The Journal

posted on October 25, 2016 by Scott Tibbitts in from Scott

For those of us that travel…

It didn’t really take much time and always seemed easy. All those business trips in planes, a couple hours to yourself, off the grid. I started when Ryan was 5 and Alyssa was 1. Spending 15 minutes each flight adding another page to a letter on the laptop, each starting “Dear Alyssa” or “Dear Ryan” and following with all that was going on in our lives, what was great, what wasn’t, what Jackie and my fears and hopes were for them at that moment. A snapshot of the past month. Every month or two I would add another page, and over the years it began to transform from snapshots to a time-lapse movie of their growing up.

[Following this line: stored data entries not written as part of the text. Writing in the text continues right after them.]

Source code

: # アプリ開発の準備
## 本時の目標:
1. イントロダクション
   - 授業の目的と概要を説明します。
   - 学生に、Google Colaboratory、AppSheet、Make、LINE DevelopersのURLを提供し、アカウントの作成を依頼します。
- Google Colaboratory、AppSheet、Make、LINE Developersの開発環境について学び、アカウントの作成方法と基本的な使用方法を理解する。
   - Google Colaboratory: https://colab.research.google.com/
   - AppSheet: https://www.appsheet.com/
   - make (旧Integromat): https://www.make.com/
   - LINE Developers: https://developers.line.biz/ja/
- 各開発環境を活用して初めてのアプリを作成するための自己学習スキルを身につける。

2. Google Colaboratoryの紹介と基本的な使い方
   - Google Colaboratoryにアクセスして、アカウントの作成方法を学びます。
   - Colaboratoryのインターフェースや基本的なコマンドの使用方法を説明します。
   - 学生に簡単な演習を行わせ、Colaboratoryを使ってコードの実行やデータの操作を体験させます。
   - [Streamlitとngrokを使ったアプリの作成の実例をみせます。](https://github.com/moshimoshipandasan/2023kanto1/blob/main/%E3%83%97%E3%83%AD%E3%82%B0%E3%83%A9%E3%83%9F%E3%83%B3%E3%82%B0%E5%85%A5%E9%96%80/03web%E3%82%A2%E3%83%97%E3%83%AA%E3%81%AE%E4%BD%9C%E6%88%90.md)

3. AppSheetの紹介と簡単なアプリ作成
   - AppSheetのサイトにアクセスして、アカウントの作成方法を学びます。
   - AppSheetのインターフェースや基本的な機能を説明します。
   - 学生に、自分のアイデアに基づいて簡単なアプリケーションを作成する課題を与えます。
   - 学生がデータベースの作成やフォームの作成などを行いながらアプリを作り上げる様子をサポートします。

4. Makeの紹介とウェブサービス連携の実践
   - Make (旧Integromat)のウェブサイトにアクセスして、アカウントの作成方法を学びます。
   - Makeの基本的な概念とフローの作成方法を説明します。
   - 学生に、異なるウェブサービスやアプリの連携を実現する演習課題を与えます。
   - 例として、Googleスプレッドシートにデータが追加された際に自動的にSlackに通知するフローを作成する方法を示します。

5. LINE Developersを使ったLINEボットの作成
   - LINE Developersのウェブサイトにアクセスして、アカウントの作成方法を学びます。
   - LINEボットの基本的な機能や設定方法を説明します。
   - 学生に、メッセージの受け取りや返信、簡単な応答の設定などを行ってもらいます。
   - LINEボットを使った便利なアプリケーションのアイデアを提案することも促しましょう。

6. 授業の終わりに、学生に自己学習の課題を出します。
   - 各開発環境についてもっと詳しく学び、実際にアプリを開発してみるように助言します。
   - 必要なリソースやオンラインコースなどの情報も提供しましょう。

The changes were dramatic when taken in one reading, learning to walk, getting on the bus the first day, struggling through the science fair, first boyfriends or girlfriends. A record of father-mother-son-daughter through the years. They did not know of the letters, and they each became more than 40 pages long.

When Ryan was 15, we had our first trip overseas, just the two of us, to Scotland. The week before I printed out the letter with calligraphic type, and with great care, pasted each page into an old, worn journal, the weather-beaten cover a good match for the content. At the end of our trip, I penned an introduction explaining the honor of being his father, and a final chapter, with the trip high points of this father and son adventure. I slipped the book onto his bed, not knowing when he would find it, or when he would read it.

Not a word was said by either of us for two days, that being the code of communication for father and son. Two nights later, I had reason to take a look at the book again, to check some fact, and when I picked it up, it opened to a new page that I had not written.

The freshly written letter started; “Dad, I don’t know if you will ever read this, but I need to share what it has been like for me these years…”

The time it took to write the letter was nothing. The remembering to add to it every trip was not hard. And the value of the resulting written, shared record of a father and son is hard to measure. I will never forget reading his response.

For those of us that travel, being away is hard. I suggest that you find your own way to take a slice of that time to create something of great value that came from the being apart.